## DIRECTIONS
All of the records shown below need to be copied with no differences.

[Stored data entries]
——————
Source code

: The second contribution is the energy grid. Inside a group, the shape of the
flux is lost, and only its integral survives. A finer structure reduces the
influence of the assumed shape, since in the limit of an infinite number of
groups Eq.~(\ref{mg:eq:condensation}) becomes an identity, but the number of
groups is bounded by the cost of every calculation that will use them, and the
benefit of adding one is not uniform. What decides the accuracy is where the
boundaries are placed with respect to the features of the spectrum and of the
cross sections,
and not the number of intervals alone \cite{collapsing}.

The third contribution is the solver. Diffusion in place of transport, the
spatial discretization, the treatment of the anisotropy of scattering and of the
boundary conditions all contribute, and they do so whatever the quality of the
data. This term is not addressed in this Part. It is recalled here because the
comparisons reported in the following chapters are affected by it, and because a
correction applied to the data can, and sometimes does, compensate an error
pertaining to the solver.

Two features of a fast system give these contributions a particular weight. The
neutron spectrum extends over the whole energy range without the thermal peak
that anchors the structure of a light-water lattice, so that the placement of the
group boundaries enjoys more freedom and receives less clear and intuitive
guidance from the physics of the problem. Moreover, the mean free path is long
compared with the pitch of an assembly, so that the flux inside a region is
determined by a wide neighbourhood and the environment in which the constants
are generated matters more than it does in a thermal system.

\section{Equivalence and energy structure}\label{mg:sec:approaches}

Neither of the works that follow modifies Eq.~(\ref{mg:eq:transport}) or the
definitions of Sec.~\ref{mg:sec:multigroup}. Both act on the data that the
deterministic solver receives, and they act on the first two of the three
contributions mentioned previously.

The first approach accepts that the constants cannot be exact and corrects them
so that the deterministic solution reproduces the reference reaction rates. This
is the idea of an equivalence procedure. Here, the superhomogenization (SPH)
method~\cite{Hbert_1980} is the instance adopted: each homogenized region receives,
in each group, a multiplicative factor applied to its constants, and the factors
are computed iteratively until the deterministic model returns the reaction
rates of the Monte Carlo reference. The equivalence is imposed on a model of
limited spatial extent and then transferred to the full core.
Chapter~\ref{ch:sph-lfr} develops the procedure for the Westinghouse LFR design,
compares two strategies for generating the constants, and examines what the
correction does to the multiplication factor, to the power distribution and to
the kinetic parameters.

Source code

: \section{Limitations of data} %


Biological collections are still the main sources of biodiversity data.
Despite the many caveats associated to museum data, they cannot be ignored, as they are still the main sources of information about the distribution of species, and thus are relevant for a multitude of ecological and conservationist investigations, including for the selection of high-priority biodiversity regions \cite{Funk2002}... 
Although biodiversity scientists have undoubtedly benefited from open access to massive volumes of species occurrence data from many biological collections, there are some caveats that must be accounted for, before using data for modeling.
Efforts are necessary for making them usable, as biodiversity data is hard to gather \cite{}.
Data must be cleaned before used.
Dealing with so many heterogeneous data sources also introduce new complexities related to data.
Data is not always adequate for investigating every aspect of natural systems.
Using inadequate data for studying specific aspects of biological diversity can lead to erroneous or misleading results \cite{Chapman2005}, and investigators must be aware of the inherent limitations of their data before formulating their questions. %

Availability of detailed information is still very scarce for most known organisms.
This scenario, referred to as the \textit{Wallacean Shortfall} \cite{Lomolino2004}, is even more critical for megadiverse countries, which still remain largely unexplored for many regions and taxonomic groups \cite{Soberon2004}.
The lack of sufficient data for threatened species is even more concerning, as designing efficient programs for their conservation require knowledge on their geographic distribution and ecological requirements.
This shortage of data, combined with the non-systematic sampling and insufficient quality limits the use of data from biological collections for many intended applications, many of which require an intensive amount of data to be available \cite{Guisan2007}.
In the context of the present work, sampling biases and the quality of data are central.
——————
## SOLUTION FOR THIS PROBLEM
Source code

: The second contribution is the energy grid. Inside a group, the shape of the
flux is lost, and only its integral survives. A finer structure reduces the
influence of the assumed shape, since in the limit of an infinite number of
groups Eq.~(\ref{mg:eq:condensation}) becomes an identity, but the number of
groups is bounded by the cost of every calculation that will use them, and the
benefit of adding one is not uniform. What decides the accuracy is where the
boundaries are placed with respect to the features of the spectrum and of the
cross sections,
and not the number of intervals alone \cite{collapsing}.

The third contribution is the solver. Diffusion in place of transport, the
spatial discretization, the treatment of the anisotropy of scattering and of the
boundary conditions all contribute, and they do so whatever the quality of the
data. This term is not addressed in this Part. It is recalled here because the
comparisons reported in the following chapters are affected by it, and because a
correction applied to the data can, and sometimes does, compensate an error
pertaining to the solver.

Two features of a fast system give these contributions a particular weight. The
neutron spectrum extends over the whole energy range without the thermal peak
that anchors the structure of a light-water lattice, so that the placement of the
group boundaries enjoys more freedom and receives less clear and intuitive
guidance from the physics of the problem. Moreover, the mean free path is long
compared with the pitch of an assembly, so that the flux inside a region is
determined by a wide neighbourhood and the environment in which the constants
are generated matters more than it does in a thermal system.

\section{Equivalence and energy structure}\label{mg:sec:approaches}

Neither of the works that follow modifies Eq.~(\ref{mg:eq:transport}) or the
definitions of Sec.~\ref{mg:sec:multigroup}. Both act on the data that the
deterministic solver receives, and they act on the first two of the three
contributions mentioned previously.

The first approach accepts that the constants cannot be exact and corrects them
so that the deterministic solution reproduces the reference reaction rates. This
is the idea of an equivalence procedure. Here, the superhomogenization (SPH)
method~\cite{Hbert_1980} is the instance adopted: each homogenized region receives,
in each group, a multiplicative factor applied to its constants, and the factors
are computed iteratively until the deterministic model returns the reaction
rates of the Monte Carlo reference. The equivalence is imposed on a model of
limited spatial extent and then transferred to the full core.
Chapter~\ref{ch:sph-lfr} develops the procedure for the Westinghouse LFR design,
compares two strategies for generating the constants, and examines what the
correction does to the multiplication factor, to the power distribution and to
the kinetic parameters.

Source code

: \section{Limitations of data} %


Biological collections are still the main sources of biodiversity data.
Despite the many caveats associated to museum data, they cannot be ignored, as they are still the main sources of information about the distribution of species, and thus are relevant for a multitude of ecological and conservationist investigations, including for the selection of high-priority biodiversity regions \cite{Funk2002}... 
Although biodiversity scientists have undoubtedly benefited from open access to massive volumes of species occurrence data from many biological collections, there are some caveats that must be accounted for, before using data for modeling.
Efforts are necessary for making them usable, as biodiversity data is hard to gather \cite{}.
Data must be cleaned before used.
Dealing with so many heterogeneous data sources also introduce new complexities related to data.
Data is not always adequate for investigating every aspect of natural systems.
Using inadequate data for studying specific aspects of biological diversity can lead to erroneous or misleading results \cite{Chapman2005}, and investigators must be aware of the inherent limitations of their data before formulating their questions. %

Availability of detailed information is still very scarce for most known organisms.
This scenario, referred to as the \textit{Wallacean Shortfall} \cite{Lomolino2004}, is even more critical for megadiverse countries, which still remain largely unexplored for many regions and taxonomic groups \cite{Soberon2004}.
The lack of sufficient data for threatened species is even more concerning, as designing efficient programs for their conservation require knowledge on their geographic distribution and ecological requirements.
This shortage of data, combined with the non-systematic sampling and insufficient quality limits the use of data from biological collections for many intended applications, many of which require an intensive amount of data to be available \cite{Guisan2007}.
In the context of the present work, sampling biases and the quality of data are central.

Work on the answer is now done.